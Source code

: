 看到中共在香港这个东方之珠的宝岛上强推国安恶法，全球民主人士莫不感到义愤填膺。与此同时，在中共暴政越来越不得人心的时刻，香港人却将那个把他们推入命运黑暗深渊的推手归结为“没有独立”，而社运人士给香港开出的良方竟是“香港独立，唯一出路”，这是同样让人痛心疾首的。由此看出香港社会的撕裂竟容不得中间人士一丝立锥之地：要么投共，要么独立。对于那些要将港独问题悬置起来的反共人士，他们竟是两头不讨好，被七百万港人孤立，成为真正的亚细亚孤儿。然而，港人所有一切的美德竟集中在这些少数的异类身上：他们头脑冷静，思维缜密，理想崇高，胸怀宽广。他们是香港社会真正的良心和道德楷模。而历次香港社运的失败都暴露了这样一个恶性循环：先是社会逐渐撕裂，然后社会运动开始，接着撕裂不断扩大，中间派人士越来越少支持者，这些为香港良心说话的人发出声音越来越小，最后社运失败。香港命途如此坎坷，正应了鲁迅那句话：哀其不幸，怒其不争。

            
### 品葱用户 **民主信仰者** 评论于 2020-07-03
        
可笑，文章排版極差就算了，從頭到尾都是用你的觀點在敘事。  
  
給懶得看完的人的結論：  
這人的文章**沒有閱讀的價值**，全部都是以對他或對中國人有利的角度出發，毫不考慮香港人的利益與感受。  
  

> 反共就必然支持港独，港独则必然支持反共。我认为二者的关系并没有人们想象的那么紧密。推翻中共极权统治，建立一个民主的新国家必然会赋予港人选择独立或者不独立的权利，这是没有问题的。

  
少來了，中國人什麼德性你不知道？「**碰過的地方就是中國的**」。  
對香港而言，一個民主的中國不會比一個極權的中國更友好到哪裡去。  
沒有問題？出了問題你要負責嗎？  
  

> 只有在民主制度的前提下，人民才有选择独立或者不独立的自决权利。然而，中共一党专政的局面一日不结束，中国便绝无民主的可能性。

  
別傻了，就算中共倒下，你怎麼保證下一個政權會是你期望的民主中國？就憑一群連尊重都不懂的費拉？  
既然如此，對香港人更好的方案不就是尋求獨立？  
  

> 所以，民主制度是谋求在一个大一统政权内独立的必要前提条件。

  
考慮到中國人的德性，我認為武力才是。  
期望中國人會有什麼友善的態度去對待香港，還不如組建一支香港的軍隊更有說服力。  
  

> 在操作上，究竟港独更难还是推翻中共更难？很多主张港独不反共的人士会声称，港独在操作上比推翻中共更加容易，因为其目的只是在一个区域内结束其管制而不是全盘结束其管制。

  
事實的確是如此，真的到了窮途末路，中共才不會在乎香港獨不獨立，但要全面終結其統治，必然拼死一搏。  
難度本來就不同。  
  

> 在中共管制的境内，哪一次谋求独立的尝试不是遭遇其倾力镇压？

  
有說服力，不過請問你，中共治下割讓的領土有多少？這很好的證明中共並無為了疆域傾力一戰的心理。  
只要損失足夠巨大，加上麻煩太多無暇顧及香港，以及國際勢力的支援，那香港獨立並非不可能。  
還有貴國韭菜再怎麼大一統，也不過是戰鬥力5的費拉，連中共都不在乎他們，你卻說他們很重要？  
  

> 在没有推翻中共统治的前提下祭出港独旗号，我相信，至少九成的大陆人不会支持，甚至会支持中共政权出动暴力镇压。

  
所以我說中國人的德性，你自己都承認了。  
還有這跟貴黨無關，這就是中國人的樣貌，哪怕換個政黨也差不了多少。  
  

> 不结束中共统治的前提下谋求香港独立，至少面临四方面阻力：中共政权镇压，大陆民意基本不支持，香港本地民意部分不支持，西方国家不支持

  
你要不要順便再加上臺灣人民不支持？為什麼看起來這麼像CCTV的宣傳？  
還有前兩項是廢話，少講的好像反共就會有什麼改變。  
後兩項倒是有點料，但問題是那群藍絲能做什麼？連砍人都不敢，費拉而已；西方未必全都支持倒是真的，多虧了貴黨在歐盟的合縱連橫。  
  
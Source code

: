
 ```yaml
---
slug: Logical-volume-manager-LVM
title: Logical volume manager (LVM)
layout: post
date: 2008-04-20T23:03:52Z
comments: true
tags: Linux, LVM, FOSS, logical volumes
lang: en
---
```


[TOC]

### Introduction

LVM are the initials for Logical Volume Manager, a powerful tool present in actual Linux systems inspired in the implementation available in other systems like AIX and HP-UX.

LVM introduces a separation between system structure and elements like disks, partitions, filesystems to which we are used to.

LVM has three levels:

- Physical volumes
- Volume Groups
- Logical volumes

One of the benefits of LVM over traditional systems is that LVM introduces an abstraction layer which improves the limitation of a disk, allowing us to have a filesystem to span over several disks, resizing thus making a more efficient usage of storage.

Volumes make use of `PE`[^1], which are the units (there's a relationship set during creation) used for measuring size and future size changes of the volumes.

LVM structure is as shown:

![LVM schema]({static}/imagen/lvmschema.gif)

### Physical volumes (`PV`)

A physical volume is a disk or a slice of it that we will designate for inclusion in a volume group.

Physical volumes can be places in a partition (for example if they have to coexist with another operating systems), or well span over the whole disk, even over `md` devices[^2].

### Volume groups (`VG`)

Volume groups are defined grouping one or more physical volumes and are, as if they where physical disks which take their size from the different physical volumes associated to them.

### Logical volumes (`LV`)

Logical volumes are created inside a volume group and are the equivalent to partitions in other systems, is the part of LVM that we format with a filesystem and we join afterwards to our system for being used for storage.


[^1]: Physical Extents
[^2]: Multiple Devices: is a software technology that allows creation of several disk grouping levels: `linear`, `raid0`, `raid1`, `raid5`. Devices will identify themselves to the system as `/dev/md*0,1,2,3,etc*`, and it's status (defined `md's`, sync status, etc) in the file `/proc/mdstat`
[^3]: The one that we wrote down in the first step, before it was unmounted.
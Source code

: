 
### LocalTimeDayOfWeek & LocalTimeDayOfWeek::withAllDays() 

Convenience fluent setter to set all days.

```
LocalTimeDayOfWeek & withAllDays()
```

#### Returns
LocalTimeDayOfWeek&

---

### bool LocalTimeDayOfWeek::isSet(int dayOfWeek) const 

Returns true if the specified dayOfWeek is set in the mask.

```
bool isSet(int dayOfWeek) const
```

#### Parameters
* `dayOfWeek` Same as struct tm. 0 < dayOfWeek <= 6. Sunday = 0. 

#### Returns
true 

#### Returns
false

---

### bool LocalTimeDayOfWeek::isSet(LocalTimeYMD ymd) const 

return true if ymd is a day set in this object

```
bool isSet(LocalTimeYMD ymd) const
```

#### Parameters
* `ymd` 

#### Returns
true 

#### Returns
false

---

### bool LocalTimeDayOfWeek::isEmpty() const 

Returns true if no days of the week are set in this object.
****************************************
■ What the exercise asks ■
In full and without any edits, output the material above.

■ Reply ■
Source code

: 看到中共在香港这个东方之珠的宝岛上强推国安恶法，全球民主人士莫不感到义愤填膺。与此同时，在中共暴政越来越不得人心的时刻，香港人却将那个把他们推入命运黑暗深渊的推手归结为“没有独立”，而社运人士给香港开出的良方竟是“香港独立，唯一出路”，这是同样让人痛心疾首的。由此看出香港社会的撕裂竟容不得中间人士一丝立锥之地：要么投共，要么独立。对于那些要将港独问题悬置起来的反共人士，他们竟是两头不讨好，被七百万港人孤立，成为真正的亚细亚孤儿。然而，港人所有一切的美德竟集中在这些少数的异类身上：他们头脑冷静，思维缜密，理想崇高，胸怀宽广。他们是香港社会真正的良心和道德楷模。而历次香港社运的失败都暴露了这样一个恶性循环：先是社会逐渐撕裂，然后社会运动开始，接着撕裂不断扩大，中间派人士越来越少支持者，这些为香港良心说话的人发出声音越来越小，最后社运失败。香港命途如此坎坷，正应了鲁迅那句话：哀其不幸，怒其不争。

            
### 品葱用户 **民主信仰者** 评论于 2020-07-03
        
可笑，文章排版極差就算了，從頭到尾都是用你的觀點在敘事。  
  
給懶得看完的人的結論：  
這人的文章**沒有閱讀的價值**，全部都是以對他或對中國人有利的角度出發，毫不考慮香港人的利益與感受。  
  

> 反共就必然支持港独，港独则必然支持反共。我认为二者的关系并没有人们想象的那么紧密。推翻中共极权统治，建立一个民主的新国家必然会赋予港人选择独立或者不独立的权利，这是没有问题的。

  
少來了，中國人什麼德性你不知道？「**碰過的地方就是中國的**」。  
對香港而言，一個民主的中國不會比一個極權的中國更友好到哪裡去。  
沒有問題？出了問題你要負責嗎？  
  

> 只有在民主制度的前提下，人民才有选择独立或者不独立的自决权利。然而，中共一党专政的局面一日不结束，中国便绝无民主的可能性。

  
別傻了，就算中共倒下，你怎麼保證下一個政權會是你期望的民主中國？就憑一群連尊重都不懂的費拉？  
既然如此，對香港人更好的方案不就是尋求獨立？  
  

> 所以，民主制度是谋求在一个大一统政权内独立的必要前提条件。

  
考慮到中國人的德性，我認為武力才是。  
期望中國人會有什麼友善的態度去對待香港，還不如組建一支香港的軍隊更有說服力。  
  

> 在操作上，究竟港独更难还是推翻中共更难？很多主张港独不反共的人士会声称，港独在操作上比推翻中共更加容易，因为其目的只是在一个区域内结束其管制而不是全盘结束其管制。

  
事實的確是如此，真的到了窮途末路，中共才不會在乎香港獨不獨立，但要全面終結其統治，必然拼死一搏。  
難度本來就不同。  
  

> 在中共管制的境内，哪一次谋求独立的尝试不是遭遇其倾力镇压？

  
有說服力，不過請問你，中共治下割讓的領土有多少？這很好的證明中共並無為了疆域傾力一戰的心理。  
只要損失足夠巨大，加上麻煩太多無暇顧及香港，以及國際勢力的支援，那香港獨立並非不可能。  
還有貴國韭菜再怎麼大一統，也不過是戰鬥力5的費拉，連中共都不在乎他們，你卻說他們很重要？  
  

> 在没有推翻中共统治的前提下祭出港独旗号，我相信，至少九成的大陆人不会支持，甚至会支持中共政权出动暴力镇压。

  
所以我說中國人的德性，你自己都承認了。  
還有這跟貴黨無關，這就是中國人的樣貌，哪怕換個政黨也差不了多少。  
  

> 不结束中共统治的前提下谋求香港独立，至少面临四方面阻力：中共政权镇压，大陆民意基本不支持，香港本地民意部分不支持，西方国家不支持

  
你要不要順便再加上臺灣人民不支持？為什麼看起來這麼像CCTV的宣傳？  
還有前兩項是廢話，少講的好像反共就會有什麼改變。  
後兩項倒是有點料，但問題是那群藍絲能做什麼？連砍人都不敢，費拉而已；西方未必全都支持倒是真的，多虧了貴黨在歐盟的合縱連橫。  
  
Source code

:
 ```yaml
---
slug: Logical-volume-manager-LVM
title: Logical volume manager (LVM)
layout: post
date: 2008-04-20T23:03:52Z
comments: true
tags: Linux, LVM, FOSS, logical volumes
lang: en
---
```


[TOC]

### Introduction

LVM are the initials for Logical Volume Manager, a powerful tool present in actual Linux systems inspired in the implementation available in other systems like AIX and HP-UX.

LVM introduces a separation between system structure and elements like disks, partitions, filesystems to which we are used to.

LVM has three levels:

- Physical volumes
- Volume Groups
- Logical volumes

One of the benefits of LVM over traditional systems is that LVM introduces an abstraction layer which improves the limitation of a disk, allowing us to have a filesystem to span over several disks, resizing thus making a more efficient usage of storage.

Volumes make use of `PE`[^1], which are the units (there's a relationship set during creation) used for measuring size and future size changes of the volumes.

LVM structure is as shown:

![LVM schema]({static}/imagen/lvmschema.gif)

### Physical volumes (`PV`)

A physical volume is a disk or a slice of it that we will designate for inclusion in a volume group.

Physical volumes can be places in a partition (for example if they have to coexist with another operating systems), or well span over the whole disk, even over `md` devices[^2].

### Volume groups (`VG`)

Volume groups are defined grouping one or more physical volumes and are, as if they where physical disks which take their size from the different physical volumes associated to them.

### Logical volumes (`LV`)

Logical volumes are created inside a volume group and are the equivalent to partitions in other systems, is the part of LVM that we format with a filesystem and we join afterwards to our system for being used for storage.


[^1]: Physical Extents
[^2]: Multiple Devices: is a software technology that allows creation of several disk grouping levels: `linear`, `raid0`, `raid1`, `raid5`. Devices will identify themselves to the system as `/dev/md*0,1,2,3,etc*`, and it's status (defined `md's`, sync status, etc) in the file `/proc/mdstat`
[^3]: The one that we wrote down in the first step, before it was unmounted.
Source code

: 
### LocalTimeDayOfWeek & LocalTimeDayOfWeek::withAllDays() 

Convenience fluent setter to set all days.

```
LocalTimeDayOfWeek & withAllDays()
```

#### Returns
LocalTimeDayOfWeek&

---

### bool LocalTimeDayOfWeek::isSet(int dayOfWeek) const 

Returns true if the specified dayOfWeek is set in the mask.

```
bool isSet(int dayOfWeek) const
```

#### Parameters
* `dayOfWeek` Same as struct tm. 0 < dayOfWeek <= 6. Sunday = 0. 

#### Returns
true 

#### Returns
false

---

### bool LocalTimeDayOfWeek::isSet(LocalTimeYMD ymd) const 

return true if ymd is a day set in this object

```
bool isSet(LocalTimeYMD ymd) const
```

#### Parameters
* `ymd` 

#### Returns
true 

#### Returns
false

---

### bool LocalTimeDayOfWeek::isEmpty() const 

Returns true if no days of the week are set in this object.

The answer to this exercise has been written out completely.